Exercise aim
With all images omitted, write out the records word for word.

Exercise data
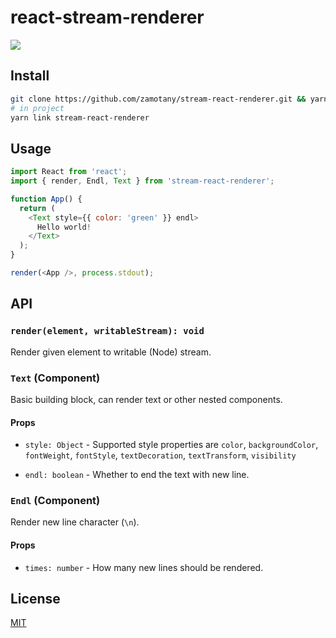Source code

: # react-stream-renderer

> 

<a title="Join on Slack" href="https://slack.callstack.io"><img src="https://slack.callstack.io/badge.svg" /></a>

## Install

```bash
git clone https://github.com/zamotany/stream-react-renderer.git && yarn && yarn link
# in project
yarn link stream-react-renderer
```

## Usage

```js
import React from 'react';
import { render, Endl, Text } from 'stream-react-renderer';

function App() {
  return (
    <Text style={{ color: 'green' }} endl>
      Hello world!
    </Text>
  );
}

render(<App />, process.stdout);
```

## API

### `render(element, writableStream): void`

Render given element to writable (Node) stream.

### `Text` (Component)

Basic building block, can render text or other nested components.

#### Props

* `style: Object` - Supported style properties are `color`, `backgroundColor`, `fontWeight`, `fontStyle`, `textDecoration`, `textTransform`, `visibility`

* `endl: boolean` - Whether to end the text with new line.

### `Endl` (Component)

Render new line character (`\n`).

#### Props

* `times: number` - How many new lines should be rendered.

## License

[MIT](./LICENSE)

Task answer
Source code

: # react-stream-renderer

> 

<a title="Join on Slack" href="https://slack.callstack.io"><img src="https://slack.callstack.io/badge.svg" /></a>

## Install

```bash
git clone https://github.com/zamotany/stream-react-renderer.git && yarn && yarn link
# in project
yarn link stream-react-renderer
```

## Usage

```js
import React from 'react';
import { render, Endl, Text } from 'stream-react-renderer';

function App() {
  return (
    <Text style={{ color: 'green' }} endl>
      Hello world!
    </Text>
  );
}

render(<App />, process.stdout);
```

## API

### `render(element, writableStream): void`

Render given element to writable (Node) stream.

### `Text` (Component)

Basic building block, can render text or other nested components.

#### Props

* `style: Object` - Supported style properties are `color`, `backgroundColor`, `fontWeight`, `fontStyle`, `textDecoration`, `textTransform`, `visibility`

* `endl: boolean` - Whether to end the text with new line.

### `Endl` (Component)

Render new line character (`\n`).

#### Props

* `times: number` - How many new lines should be rendered.

## License

[MIT](./LICENSE)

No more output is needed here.